Says Mahoney, “Putting this deal together was very easy and was geared to driving efficiency and creating balance.”

But as long as there is waste in the healthcare supply chain, those with technology, ideas and the funding will step forward to try and fix the leaks. Literally scores of outfits have tried and most have fallen far short of the mark before running out of cash. Those companies are gone, but the waste is still there. Study after study has confirmed that. 
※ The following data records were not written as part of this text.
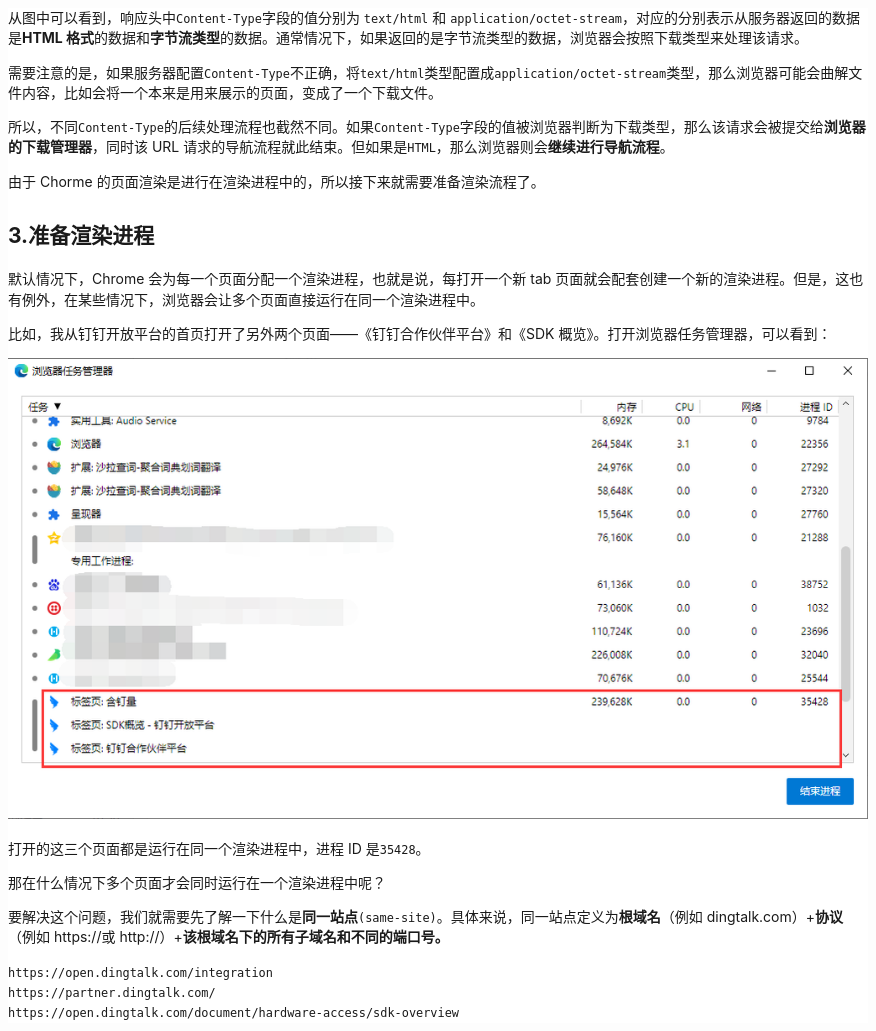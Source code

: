 从图中可以看到，响应头中`Content-Type`字段的值分别为 `text/html` 和 `application/octet-stream`，对应的分别表示从服务器返回的数据是**HTML 格式**的数据和**字节流类型**的数据。通常情况下，如果返回的是字节流类型的数据，浏览器会按照下载类型来处理该请求。

需要注意的是，如果服务器配置`Content-Type`不正确，将`text/html`类型配置成`application/octet-stream`类型，那么浏览器可能会曲解文件内容，比如会将一个本来是用来展示的页面，变成了一个下载文件。

所以，不同`Content-Type`的后续处理流程也截然不同。如果`Content-Type`字段的值被浏览器判断为下载类型，那么该请求会被提交给**浏览器的下载管理器**，同时该 URL 请求的导航流程就此结束。但如果是`HTML`，那么浏览器则会**继续进行导航流程**。

由于 Chorme 的页面渲染是进行在渲染进程中的，所以接下来就需要准备渲染流程了。

## 3.准备渲染进程

默认情况下，Chrome 会为每一个页面分配一个渲染进程，也就是说，每打开一个新 tab 页面就会配套创建一个新的渲染进程。但是，这也有例外，在某些情况下，浏览器会让多个页面直接运行在同一个渲染进程中。

比如，我从钉钉开放平台的首页打开了另外两个页面——《钉钉合作伙伴平台》和《SDK 概览》。打开浏览器任务管理器，可以看到：

![render_process](../.vuepress/public/images/dailyArticleImg/render_process.png)

打开的这三个页面都是运行在同一个渲染进程中，进程 ID 是`35428`。

那在什么情况下多个页面才会同时运行在一个渲染进程中呢？

要解决这个问题，我们就需要先了解一下什么是**同一站点**`(same-site)`。具体来说，同一站点定义为**根域名**（例如 dingtalk.com）+**协议**（例如 https://或 http://）+**该根域名下的所有子域名和不同的端口号。**

```
https://open.dingtalk.com/integration
https://partner.dingtalk.com/
https://open.dingtalk.com/document/hardware-access/sdk-overview
```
The Medibuy merger with GHX leaves just two companies in operation. Neoforma is the other and its ties with Irving, TX-based supply giant Novation will likely keep it afloat and hopeful for the foreseeable future. Neoforma and GHX, although competitors, still have in place their so-called “Integrated Solution” that combines some of their offerings. Consolidation has pared the field, cut redundancy and possibly saved those two surviving outfits. The fact that nearly 2,000 hospitals have looked to e-commerce as a solution to their supply chain problems shows that there is probably room in the hospital supply industry for this answer. 

HPN

GHX Data Ownership Statement
  1. The parties to each transaction own the data relating to that transaction. The parties are the buyer (e.g., the hospital) and seller (e.g., the manufacturer). If a distributor is legally an agent, then its rights to data are governed by its agreement with the seller. If a distributor is legally the seller, then the manufacturer’s rights to data are governed by its agreement with the distributor.
  2. The exchange will not disclose transaction specific data to anyone without the consent of the buyer or seller.
  3. The Exchange may sell aggregated data. Aggregate data may not identify participants, individuals or particular transactions. Aggregate data will only include data from buyers and sellers who consent.

GHX Guiding Principles
  1. The strategic mission of GHX is to create an open and neutral supply chain utility for the global healthcare marketplace. GHX will be open to membership from all participants in the supply chain and will treat its participants with neutrality. The objective of the exchange is to reduce supply chain costs and to improve efficiencies for all its participants.
  2. The Exchange will focus on healthcare supply chain customers, especially on purchases in the following areas: medical/surgical, capital goods, pharmaceuticals, dietary needs and other services. A product council composed of an equal number of supplier and purchaser representatives will determine specific functionality that is consistent with the approved budget.
  3. The Exchange financial model is designed to reduce supply chain costs to its participants. The Exchange will implement pricing and business models designed to generate revenues sufficient to cover its operating and capital needs. Excess revenues beyond the anticipated operating and capital cash needs will be used to reduce the future pricing structure to all participants.
  4. As a supply chain utility for healthcare, the Exchange will seek to charge all participants fair value for the benefits received. The Exchange will not charge participants that are distributors duplicate fees for products manufactured by participants who are suppliers.
  5. The Exchange will not manufacture, package or distribute healthcare products.
  6. The Exchange will not intentionally influence the terms of any contracts (e.g., pricing incentives, auctions and promotions between users). The Exchange will use commercially reasonable efforts to present competing products in a neutral manner, except as otherwise requested by a purchaser. The Exchange will not intentionally influence the distribution channel of any product.
  7. The Exchange will implement appropriate security to ensure the confidentiality of pricing, product availability and purchase information between buyer and seller.
  8. The Exchange will not aggregate demand or otherwise become a group purchasing organization.
  9. The Exchange will follow data ownership guidelines as detailed in the “Data Ownership Statement.”
  10. The Exchange will work to promote the adoption of industry standards (e.g., UPN, HIN, UNSPSC, ECRI, etc.).